2021/2022 Update: College of Arts & Letters Faculty and Academic Staff Annual Evaluation Guidelines During COVID-19

Dear Colleagues, 

In mid-November 2021, the College held two meetings to assess the effectiveness of COVID impact statements in annual reviews. One meeting focused on tenure-stream faculty and the other on non-tenure stream faculty and academic staff. Department chairs and/or faculty and academic staff from unit peer evaluation committees attended. The charge was to review and update the university and college-level guidance on writing and evaluating COVID impact statements provided in fall 2020. In both meetings, participants were in agreement that the existing university and college guidance on COVID impact statements was quite helpful, but that they needed to be supplemented with additional information learned in practice. 

The following represents additional suggestions and clarifications for those writing and evaluating COVID impact statements for 2021 and in subsequent years. In addition, departments and centers should consider revisiting their annual review policies that may have been amended for 2020 to ready them for a resumption of peer review in 2021. Finally, at the bottom of this document you will find a sample COVID Impact Statement evaluation rubric that can be adapted for use in departments and centers by peer review committees and chairs/directors/supervisors alike. 

“Assessment of COVID-19 Impact Statements in Annual Evaluations and Reappointment, Promotion and Tenure” 

“CAL Annual Review Framework COVID 19 – Faculty and Academic Staff Annual Evaluation Guidelines During COVID-19” 

Please consider the following guidelines additions based on meeting feedback: 

Writing the Statement: 

  1. COVID impact statements are most effective when they clearly and factually define the professional impact over the past year and can project strategies and impact over the next year or two. When writing, it is essential to acknowledge and describe the types and amount of work that expanded or were new as well as areas of work that were limited or not feasible due to the pandemic. If possible, take time briefly to reflect on what has been learned and how this knowledge might be applied in the future. For instance, here are some starting sentence ideas –  
    1. Two of my co-workers became sick with COVID, and I subbed for them for 2 weeks each, which added to my workload.  
    2. My advising or mentoring load has risen substantially in the amount of work that I need to contribute because there are so many students in need.  
    3. My outreach activities that are normally 50% of my workload gradually started again over the summer and we were able to do 20% of our work in-person in the fall and the rest continued virtually. 
    4. The everyday flexibility and crisis management work took additional time: the everyday reflection on the teaching; multiple assignment changes in D2L, everyday classroom management, change in classroom dynamics, and classroom effectiveness strategies needed to be rethought. 
    5. The film I am making has been delayed for multiple reasons, including constant caregiving COVID isolation needs, interview and filming delays, and archive closings in another country.  
    6. The material that I need for my new art series has been delayed due to supply chain challenges. 
    7. I submitted an article or book proposal where it is now taking 9-12 months for peer review. Because of this, I needed to shift to this other project, for the time being, which was unexpected.

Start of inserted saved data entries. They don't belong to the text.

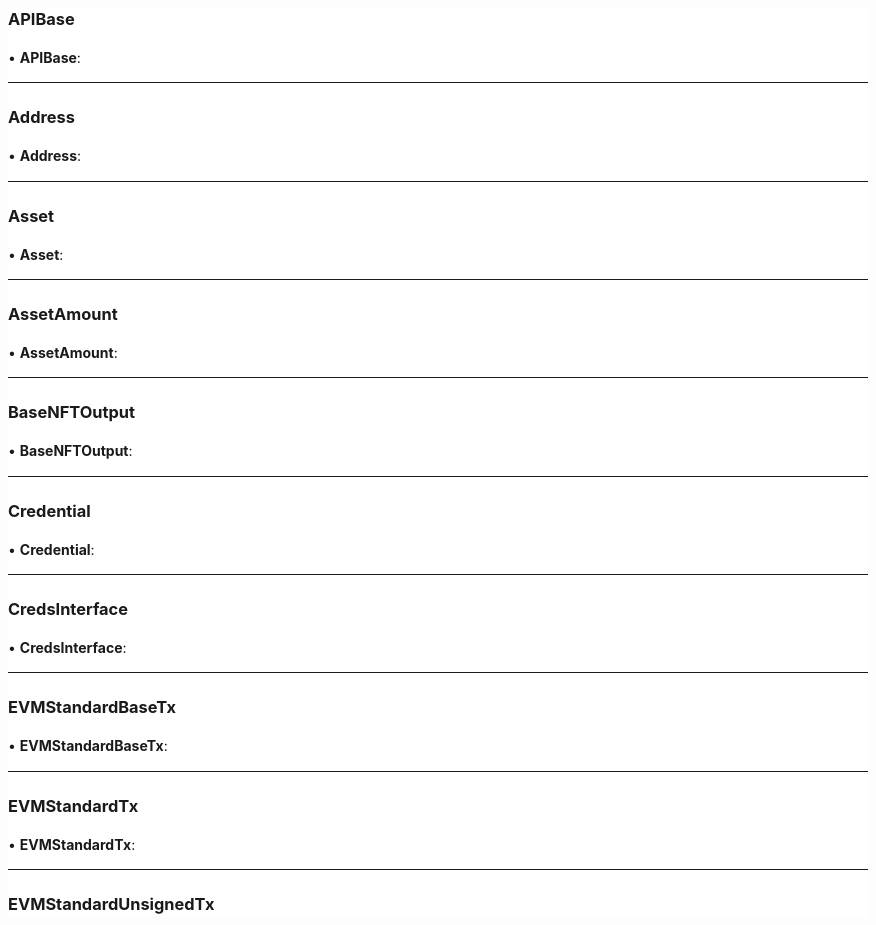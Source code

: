 ### APIBase

• **APIBase**:

---

### Address

• **Address**:

---

### Asset

• **Asset**:

---

### AssetAmount

• **AssetAmount**:

---

### BaseNFTOutput

• **BaseNFTOutput**:

---

### Credential

• **Credential**:

---

### CredsInterface

• **CredsInterface**:

---

### EVMStandardBaseTx

• **EVMStandardBaseTx**:

---

### EVMStandardTx

• **EVMStandardTx**:

---

### EVMStandardUnsignedTx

2.  Evaluation committees need to honor the impact statement at face value and not investigate its veracity. Faculty need not include long personal explanations to support the impact or provide documentation in the review dossier. If the faculty or academic staff member feels that a personal explanation is warranted, they have the option of providing additional information to the chairperson or director. It is also important to remember that some continue to juggle personal circumstances and commitments that were not foreseen. Some are getting back to normal, but the playing field is not even and others continued to be impacted in ways that are often not visible. 

3. Impact statements are confidential to the extent that MSU policies and procedures allow. While annual review letters written by the chairperson, director, or supervisor accompany promotion review materials, the annual review dossier materials themselves do not. If a faculty or academic staff member chooses to include a COVID impact statement in a promotion dossier, that statement will remain with the promotion dossier. 

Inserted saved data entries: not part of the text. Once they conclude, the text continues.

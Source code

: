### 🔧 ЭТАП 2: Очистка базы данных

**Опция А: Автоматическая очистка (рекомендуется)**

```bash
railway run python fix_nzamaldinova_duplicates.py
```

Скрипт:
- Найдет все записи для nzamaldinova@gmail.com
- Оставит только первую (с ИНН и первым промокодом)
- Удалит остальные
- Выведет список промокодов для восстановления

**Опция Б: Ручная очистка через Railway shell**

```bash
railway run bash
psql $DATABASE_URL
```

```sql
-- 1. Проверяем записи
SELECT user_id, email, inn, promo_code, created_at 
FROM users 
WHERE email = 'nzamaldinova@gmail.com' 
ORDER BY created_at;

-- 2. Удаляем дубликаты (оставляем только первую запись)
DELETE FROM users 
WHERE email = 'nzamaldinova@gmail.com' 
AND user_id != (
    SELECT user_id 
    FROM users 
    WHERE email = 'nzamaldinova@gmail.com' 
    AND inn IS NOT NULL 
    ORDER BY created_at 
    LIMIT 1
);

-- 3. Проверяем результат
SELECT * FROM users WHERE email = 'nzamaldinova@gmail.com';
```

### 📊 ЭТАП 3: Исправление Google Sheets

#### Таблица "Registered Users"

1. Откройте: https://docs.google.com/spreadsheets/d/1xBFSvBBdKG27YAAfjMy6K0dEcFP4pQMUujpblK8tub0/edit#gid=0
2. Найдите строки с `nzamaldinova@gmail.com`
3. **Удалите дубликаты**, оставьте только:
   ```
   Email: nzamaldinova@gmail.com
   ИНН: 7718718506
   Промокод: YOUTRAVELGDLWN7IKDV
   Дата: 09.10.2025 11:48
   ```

4. Two examples of practices in units this past year that might be helpful: 1) To save time and effort, one unit integrated a location for factual COVID impact  onto the annual review form that included a number of potential pre-described impact options that could be checked. Faculty could add at the bottom. In this way, everyone was able to record their COVID impact in a standardized way that also helped with equitable evaluation across all faculty and academic staff. Personal impact that shaped professional impact was communicated to the chairperson. 2) Another unit provided a substantial list of some potential impacts to help with the statement writing.

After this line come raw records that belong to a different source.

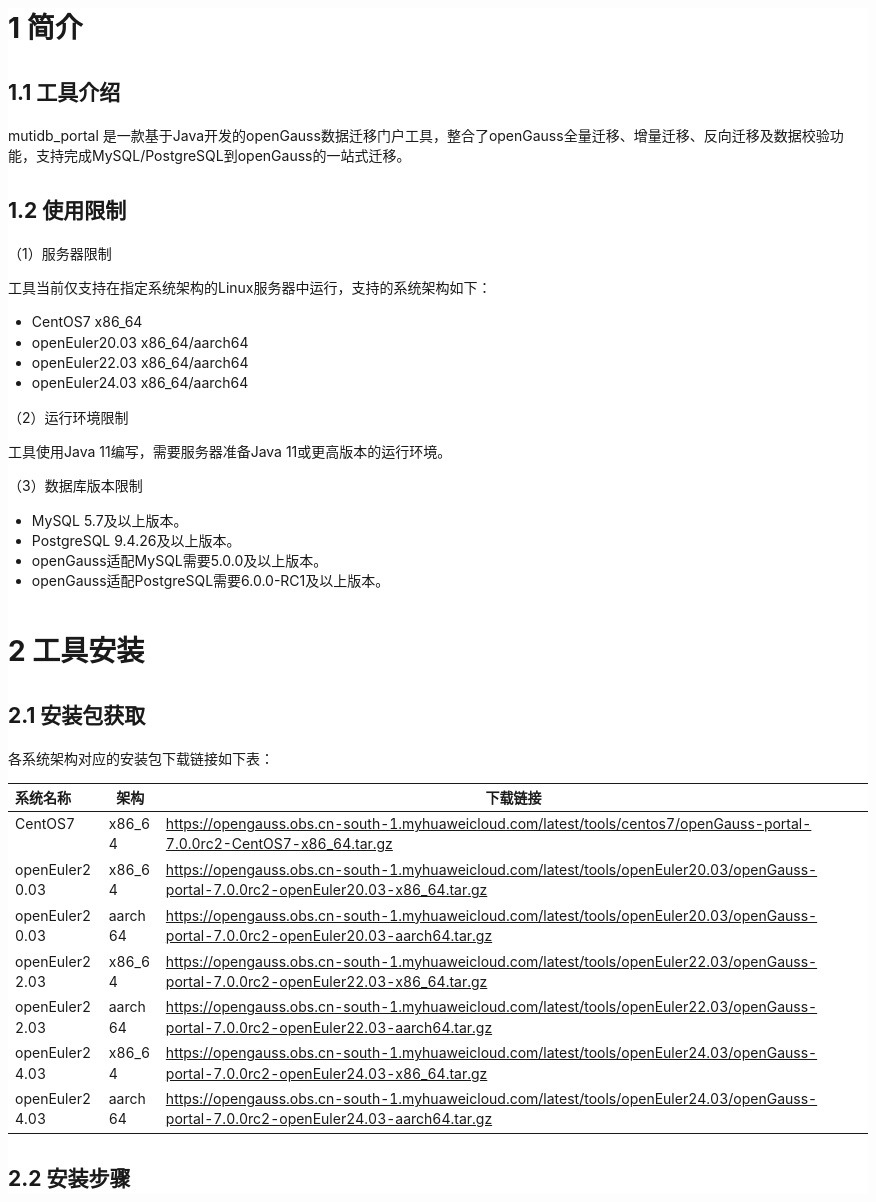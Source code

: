 # 1 简介

## 1.1 工具介绍

mutidb_portal 是一款基于Java开发的openGauss数据迁移门户工具，整合了openGauss全量迁移、增量迁移、反向迁移及数据校验功能，支持完成MySQL/PostgreSQL到openGauss的一站式迁移。

## 1.2 使用限制

（1）服务器限制

工具当前仅支持在指定系统架构的Linux服务器中运行，支持的系统架构如下：

- CentOS7 x86_64
- openEuler20.03 x86_64/aarch64
- openEuler22.03 x86_64/aarch64
- openEuler24.03 x86_64/aarch64

（2）运行环境限制

工具使用Java 11编写，需要服务器准备Java 11或更高版本的运行环境。

（3）数据库版本限制

- MySQL 5.7及以上版本。
- PostgreSQL 9.4.26及以上版本。
- openGauss适配MySQL需要5.0.0及以上版本。
- openGauss适配PostgreSQL需要6.0.0-RC1及以上版本。

# 2 工具安装

## 2.1 安装包获取

各系统架构对应的安装包下载链接如下表：

| 系统名称       | 架构    | 下载链接                                                     |
| :------------- | ------- | ------------------------------------------------------------ |
| CentOS7        | x86_64  | https://opengauss.obs.cn-south-1.myhuaweicloud.com/latest/tools/centos7/openGauss-portal-7.0.0rc2-CentOS7-x86_64.tar.gz |
| openEuler20.03 | x86_64  | https://opengauss.obs.cn-south-1.myhuaweicloud.com/latest/tools/openEuler20.03/openGauss-portal-7.0.0rc2-openEuler20.03-x86_64.tar.gz |
| openEuler20.03 | aarch64 | https://opengauss.obs.cn-south-1.myhuaweicloud.com/latest/tools/openEuler20.03/openGauss-portal-7.0.0rc2-openEuler20.03-aarch64.tar.gz |
| openEuler22.03 | x86_64  | https://opengauss.obs.cn-south-1.myhuaweicloud.com/latest/tools/openEuler22.03/openGauss-portal-7.0.0rc2-openEuler22.03-x86_64.tar.gz |
| openEuler22.03 | aarch64 | https://opengauss.obs.cn-south-1.myhuaweicloud.com/latest/tools/openEuler22.03/openGauss-portal-7.0.0rc2-openEuler22.03-aarch64.tar.gz |
| openEuler24.03 | x86_64  | https://opengauss.obs.cn-south-1.myhuaweicloud.com/latest/tools/openEuler24.03/openGauss-portal-7.0.0rc2-openEuler24.03-x86_64.tar.gz |
| openEuler24.03 | aarch64 | https://opengauss.obs.cn-south-1.myhuaweicloud.com/latest/tools/openEuler24.03/openGauss-portal-7.0.0rc2-openEuler24.03-aarch64.tar.gz |

## 2.2 安装步骤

5. Overall there was concern that everything that has been learned and all of the materials developed during COVID might go unused with a return to in-person instruction. Considering that each COVID experience is different, please reassess your work and strategically revise student learning outcomes. For instance in a program or a course, consider new materials developed and new strategies learned that improve student learning and course content.

Evaluating the Statement
In addition to the information provided above and in the existing university and college guidelines, consider creating a rubric to fit the context of your unit.